=== EXERCISE DATA ===

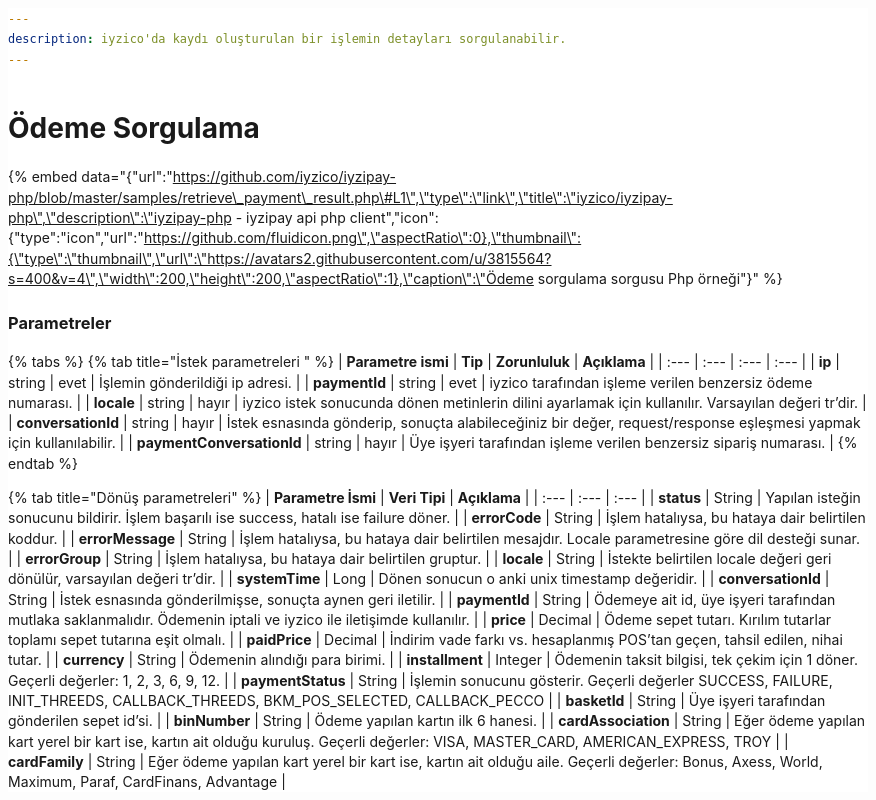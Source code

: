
 ```yaml
---
description: iyzico'da kaydı oluşturulan bir işlemin detayları sorgulanabilir.
---
```


# Ödeme Sorgulama

{% embed data="{\"url\":\"https://github.com/iyzico/iyzipay-php/blob/master/samples/retrieve\_payment\_result.php\#L1\",\"type\":\"link\",\"title\":\"iyzico/iyzipay-php\",\"description\":\"iyzipay-php - iyzipay api php client\",\"icon\":{\"type\":\"icon\",\"url\":\"https://github.com/fluidicon.png\",\"aspectRatio\":0},\"thumbnail\":{\"type\":\"thumbnail\",\"url\":\"https://avatars2.githubusercontent.com/u/3815564?s=400&v=4\",\"width\":200,\"height\":200,\"aspectRatio\":1},\"caption\":\"Ödeme sorgulama sorgusu Php örneği\"}" %}

### Parametreler

{% tabs %}
{% tab title="İstek parametreleri " %}
| **Parametre ismi** | **Tip** | **Zorunluluk** | **Açıklama** |
| :--- | :--- | :--- | :--- |
| **ip** | string | evet | İşlemin gönderildiği ip adresi. |
| **paymentId** | string | evet | iyzico tarafından işleme verilen benzersiz ödeme numarası. |
| **locale** | string | hayır | iyzico istek sonucunda dönen metinlerin dilini ayarlamak için kullanılır. Varsayılan değeri tr’dir. |
| **conversationId** | string | hayır | İstek esnasında gönderip, sonuçta alabileceğiniz bir değer, request/response eşleşmesi yapmak için kullanılabilir. |
| **paymentConversationId** | string | hayır | Üye işyeri tarafından işleme verilen benzersiz sipariş numarası. |
{% endtab %}

{% tab title="Dönüş parametreleri" %}
| **Parametre İsmi** | **Veri Tipi** | **Açıklama** |
| :--- | :--- | :--- |
| **status** | String | Yapılan isteğin sonucunu bildirir. İşlem başarılı ise success, hatalı ise failure döner. |
| **errorCode** | String | İşlem hatalıysa, bu hataya dair belirtilen koddur. |
| **errorMessage** | String | İşlem hatalıysa, bu hataya dair belirtilen mesajdır. Locale parametresine göre dil desteği sunar. |
| **errorGroup** | String | İşlem hatalıysa, bu hataya dair belirtilen gruptur. |
| **locale** | String | İstekte belirtilen locale değeri geri dönülür, varsayılan değeri tr’dir. |
| **systemTime** | Long | Dönen sonucun o anki unix timestamp değeridir. |
| **conversationId** | String | İstek esnasında gönderilmişse, sonuçta aynen geri iletilir. |
| **paymentId** | String | Ödemeye ait id, üye işyeri tarafından mutlaka saklanmalıdır. Ödemenin iptali ve iyzico ile iletişimde kullanılır. |
| **price** | Decimal | Ödeme sepet tutarı. Kırılım tutarlar toplamı sepet tutarına eşit olmalı. |
| **paidPrice** | Decimal | İndirim vade farkı vs. hesaplanmış POS’tan geçen, tahsil edilen, nihai tutar. |
| **currency** | String | Ödemenin alındığı para birimi. |
| **installment** | Integer | Ödemenin taksit bilgisi, tek çekim için 1 döner. Geçerli değerler: 1, 2, 3, 6, 9, 12. |
| **paymentStatus** | String | İşlemin sonucunu gösterir. Geçerli değerler SUCCESS, FAILURE, INIT\_THREEDS, CALLBACK\_THREEDS, BKM\_POS\_SELECTED, CALLBACK\_PECCO |
| **basketId** | String | Üye işyeri tarafından gönderilen sepet id’si. |
| **binNumber** | String | Ödeme yapılan kartın ilk 6 hanesi. |
| **cardAssociation** | String | Eğer ödeme yapılan kart yerel bir kart ise, kartın ait olduğu kuruluş. Geçerli değerler: VISA, MASTER\_CARD, AMERICAN\_EXPRESS, TROY |
| **cardFamily** | String | Eğer ödeme yapılan kart yerel bir kart ise, kartın ait olduğu aile. Geçerli değerler: Bonus, Axess, World, Maximum, Paraf, CardFinans, Advantage |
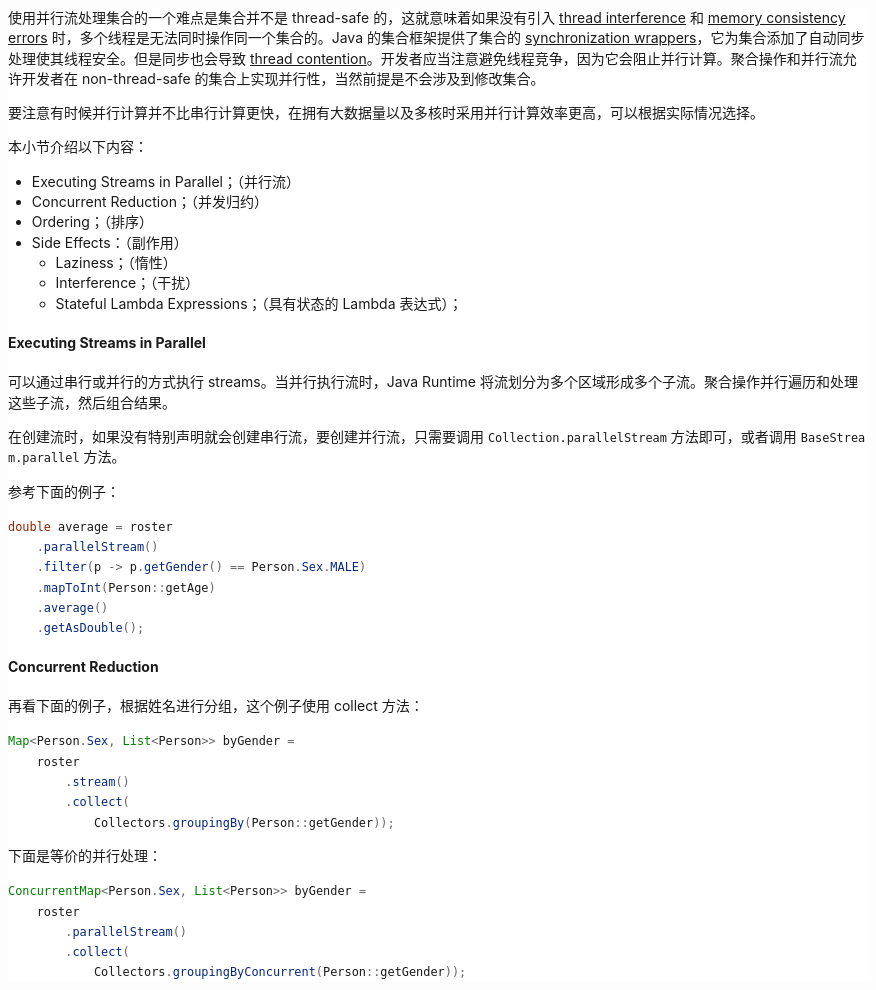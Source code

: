 使用并行流处理集合的一个难点是集合并不是 thread-safe 的，这就意味着如果没有引入 [thread interference](https://docs.oracle.com/javase/tutorial/essential/concurrency/interfere.html) 和 [memory consistency errors](https://docs.oracle.com/javase/tutorial/essential/concurrency/memconsist.html) 时，多个线程是无法同时操作同一个集合的。Java 的集合框架提供了集合的 [synchronization wrappers](https://docs.oracle.com/javase/tutorial/collections/implementations/wrapper.html)，它为集合添加了自动同步处理使其线程安全。但是同步也会导致 [thread contention](https://docs.oracle.com/javase/tutorial/essential/concurrency/sync.html#thread_contention)。开发者应当注意避免线程竞争，因为它会阻止并行计算。聚合操作和并行流允许开发者在 non-thread-safe 的集合上实现并行性，当然前提是不会涉及到修改集合。

要注意有时候并行计算并不比串行计算更快，在拥有大数据量以及多核时采用并行计算效率更高，可以根据实际情况选择。

本小节介绍以下内容：

- Executing Streams in Parallel；（并行流）
- Concurrent Reduction；（并发归约）
- Ordering；（排序）
- Side Effects：（副作用）
  - Laziness；（惰性）
  - Interference；（干扰）
  - Stateful Lambda Expressions；（具有状态的 Lambda 表达式）；

#### Executing Streams in Parallel

可以通过串行或并行的方式执行 streams。当并行执行流时，Java Runtime 将流划分为多个区域形成多个子流。聚合操作并行遍历和处理这些子流，然后组合结果。

在创建流时，如果没有特别声明就会创建串行流，要创建并行流，只需要调用 `Collection.parallelStream` 方法即可，或者调用 `BaseStream.parallel` 方法。

参考下面的例子：

```java
double average = roster
    .parallelStream()
    .filter(p -> p.getGender() == Person.Sex.MALE)
    .mapToInt(Person::getAge)
    .average()
    .getAsDouble();
```

#### Concurrent Reduction

再看下面的例子，根据姓名进行分组，这个例子使用 collect 方法：

```java
Map<Person.Sex, List<Person>> byGender =
    roster
        .stream()
        .collect(
            Collectors.groupingBy(Person::getGender));
```

下面是等价的并行处理：

```java
ConcurrentMap<Person.Sex, List<Person>> byGender =
    roster
        .parallelStream()
        .collect(
            Collectors.groupingByConcurrent(Person::getGender));
```
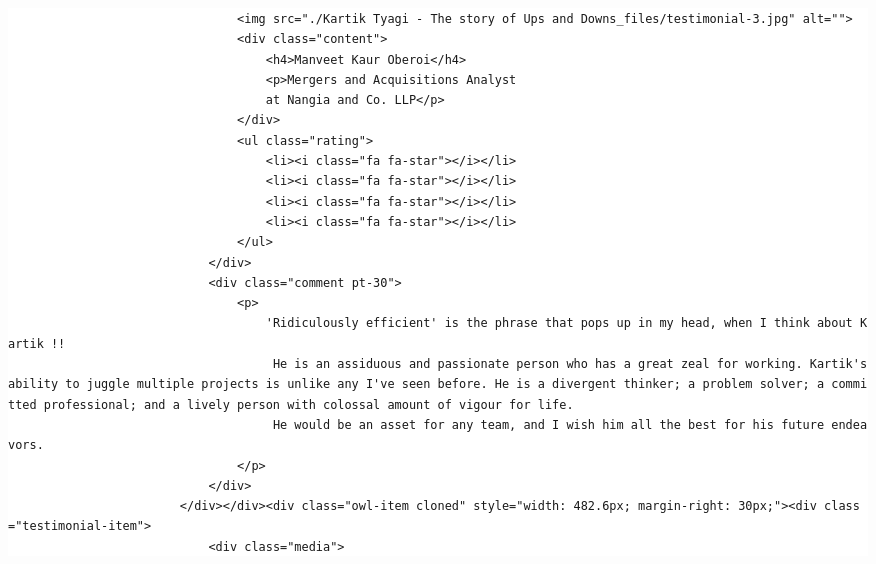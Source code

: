 									<img src="./Kartik Tyagi - The story of Ups and Downs_files/testimonial-3.jpg" alt="">
									<div class="content">
										<h4>Manveet Kaur Oberoi</h4>
										<p>Mergers and Acquisitions Analyst 
										at Nangia and Co. LLP</p>
									</div>
									<ul class="rating">
										<li><i class="fa fa-star"></i></li>
										<li><i class="fa fa-star"></i></li>
										<li><i class="fa fa-star"></i></li>
										<li><i class="fa fa-star"></i></li>
                                 	</ul>
								</div>
								<div class="comment pt-30">
									<p>
										'Ridiculously efficient' is the phrase that pops up in my head, when I think about Kartik !!
                                         He is an assiduous and passionate person who has a great zeal for working. Kartik's ability to juggle multiple projects is unlike any I've seen before. He is a divergent thinker; a problem solver; a committed professional; and a lively person with colossal amount of vigour for life.
                                         He would be an asset for any team, and I wish him all the best for his future endeavors.
									</p>
								</div>
							</div></div><div class="owl-item cloned" style="width: 482.6px; margin-right: 30px;"><div class="testimonial-item">
								<div class="media">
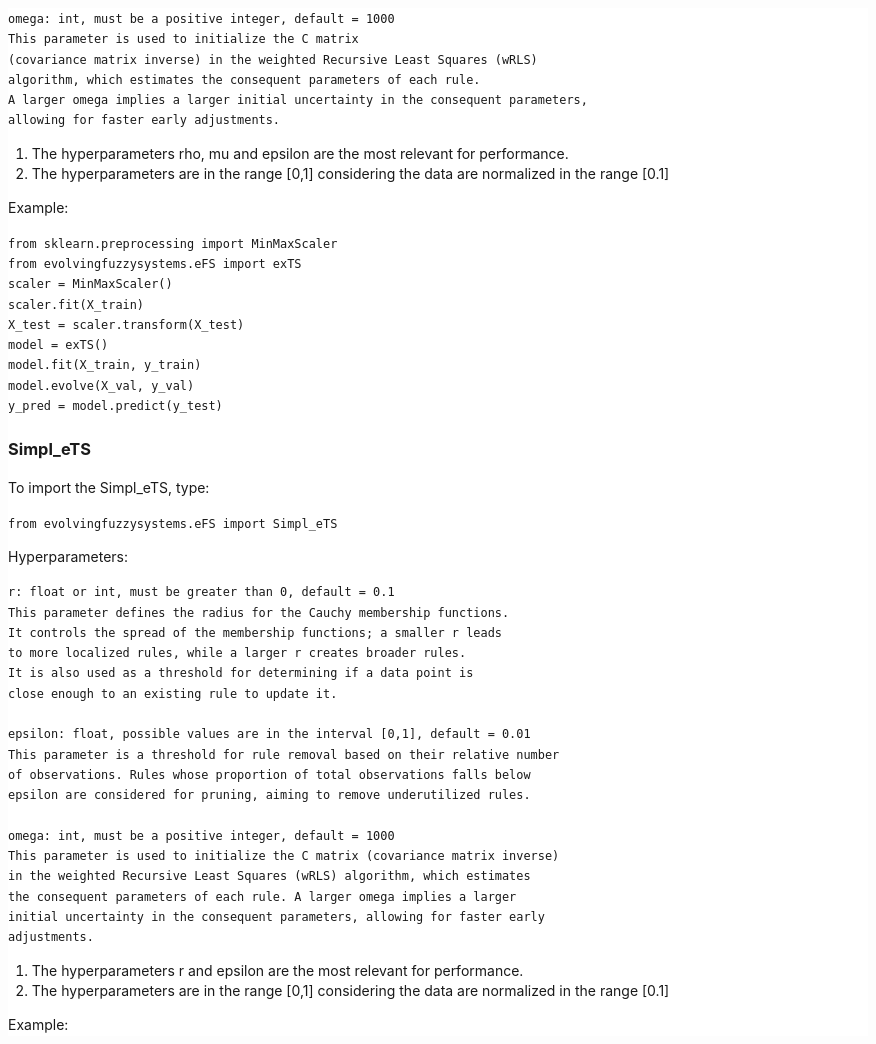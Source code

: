     omega: int, must be a positive integer, default = 1000
    This parameter is used to initialize the C matrix 
    (covariance matrix inverse) in the weighted Recursive Least Squares (wRLS) 
    algorithm, which estimates the consequent parameters of each rule. 
    A larger omega implies a larger initial uncertainty in the consequent parameters, 
    allowing for faster early adjustments.

1. The hyperparameters rho, mu and epsilon are the most relevant for performance. 
2. The hyperparameters are in the range [0,1] considering the data are normalized in the range [0.1]

Example:

    from sklearn.preprocessing import MinMaxScaler
    from evolvingfuzzysystems.eFS import exTS
    scaler = MinMaxScaler()
    scaler.fit(X_train)
    X_test = scaler.transform(X_test)
    model = exTS()
    model.fit(X_train, y_train)
    model.evolve(X_val, y_val)
    y_pred = model.predict(y_test)

### Simpl_eTS

To import the Simpl_eTS, type:

    from evolvingfuzzysystems.eFS import Simpl_eTS

Hyperparameters:

    r: float or int, must be greater than 0, default = 0.1
    This parameter defines the radius for the Cauchy membership functions. 
    It controls the spread of the membership functions; a smaller r leads 
    to more localized rules, while a larger r creates broader rules. 
    It is also used as a threshold for determining if a data point is 
    close enough to an existing rule to update it.

    epsilon: float, possible values are in the interval [0,1], default = 0.01
    This parameter is a threshold for rule removal based on their relative number 
    of observations. Rules whose proportion of total observations falls below 
    epsilon are considered for pruning, aiming to remove underutilized rules.

    omega: int, must be a positive integer, default = 1000
    This parameter is used to initialize the C matrix (covariance matrix inverse) 
    in the weighted Recursive Least Squares (wRLS) algorithm, which estimates 
    the consequent parameters of each rule. A larger omega implies a larger 
    initial uncertainty in the consequent parameters, allowing for faster early 
    adjustments.

1. The hyperparameters r and epsilon are the most relevant for performance. 
2. The hyperparameters are in the range [0,1] considering the data are normalized in the range [0.1]

Example:
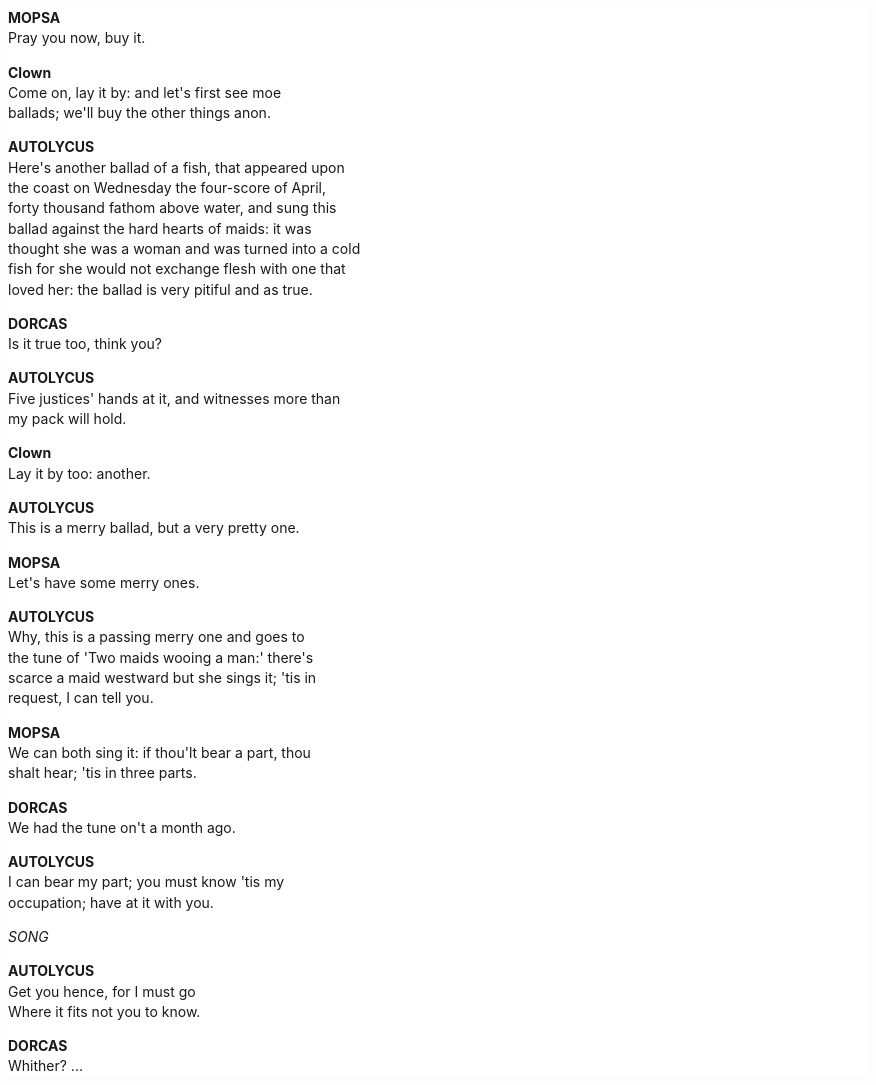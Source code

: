 **MOPSA**  
Pray you now, buy it.

**Clown**  
Come on, lay it by: and let's first see moe  
ballads; we'll buy the other things anon.

**AUTOLYCUS**  
Here's another ballad of a fish, that appeared upon  
the coast on Wednesday the four-score of April,  
forty thousand fathom above water, and sung this  
ballad against the hard hearts of maids: it was  
thought she was a woman and was turned into a cold  
fish for she would not exchange flesh with one that  
loved her: the ballad is very pitiful and as true.

**DORCAS**  
Is it true too, think you?

**AUTOLYCUS**  
Five justices' hands at it, and witnesses more than  
my pack will hold.

**Clown**  
Lay it by too: another.

**AUTOLYCUS**  
This is a merry ballad, but a very pretty one.

**MOPSA**  
Let's have some merry ones.

**AUTOLYCUS**  
Why, this is a passing merry one and goes to  
the tune of 'Two maids wooing a man:' there's  
scarce a maid westward but she sings it; 'tis in  
request, I can tell you.

**MOPSA**  
We can both sing it: if thou'lt bear a part, thou  
shalt hear; 'tis in three parts.

**DORCAS**  
We had the tune on't a month ago.

**AUTOLYCUS**  
I can bear my part; you must know 'tis my  
occupation; have at it with you.

_SONG_

**AUTOLYCUS**  
Get you hence, for I must go  
Where it fits not you to know.

**DORCAS**  
Whither? ...

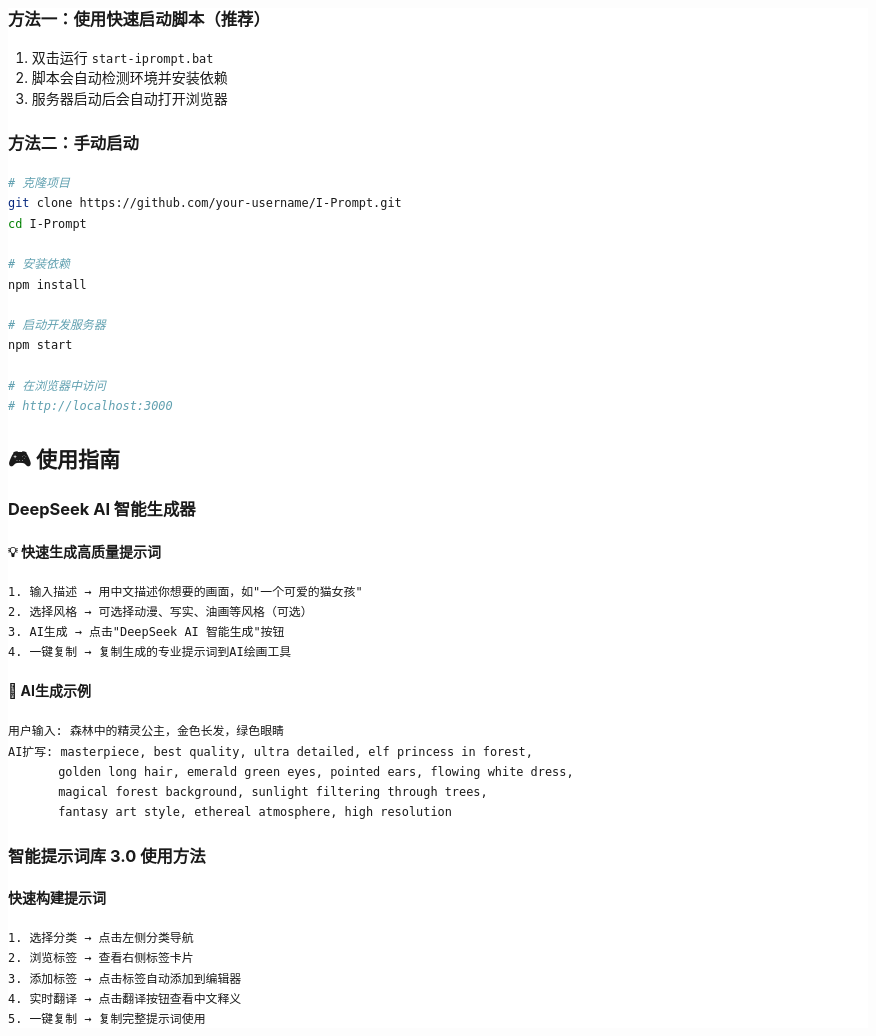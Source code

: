 ### 方法一：使用快速启动脚本（推荐）

1. 双击运行 `start-iprompt.bat`
2. 脚本会自动检测环境并安装依赖
3. 服务器启动后会自动打开浏览器

### 方法二：手动启动

```bash
# 克隆项目
git clone https://github.com/your-username/I-Prompt.git
cd I-Prompt

# 安装依赖
npm install

# 启动开发服务器
npm start

# 在浏览器中访问
# http://localhost:3000
```

## 🎮 使用指南

### DeepSeek AI 智能生成器

#### 💡 快速生成高质量提示词
```
1. 输入描述 → 用中文描述你想要的画面，如"一个可爱的猫女孩"
2. 选择风格 → 可选择动漫、写实、油画等风格（可选）
3. AI生成 → 点击"DeepSeek AI 智能生成"按钮
4. 一键复制 → 复制生成的专业提示词到AI绘画工具
```

#### 🎯 AI生成示例
```
用户输入: 森林中的精灵公主，金色长发，绿色眼睛
AI扩写: masterpiece, best quality, ultra detailed, elf princess in forest, 
       golden long hair, emerald green eyes, pointed ears, flowing white dress, 
       magical forest background, sunlight filtering through trees, 
       fantasy art style, ethereal atmosphere, high resolution
```

### 智能提示词库 3.0 使用方法

#### 快速构建提示词
```
1. 选择分类 → 点击左侧分类导航
2. 浏览标签 → 查看右侧标签卡片
3. 添加标签 → 点击标签自动添加到编辑器
4. 实时翻译 → 点击翻译按钮查看中文释义
5. 一键复制 → 复制完整提示词使用
```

===

→ **YOUR GOAL**: Among the lines above, return those that contain the string "geri".

→ **WRITTEN ANSWER**:
| **locale** | String | İstekte belirtilen locale değeri geri dönülür, varsayılan değeri tr’dir. |
| **conversationId** | String | İstek esnasında gönderilmişse, sonuçta aynen geri iletilir. |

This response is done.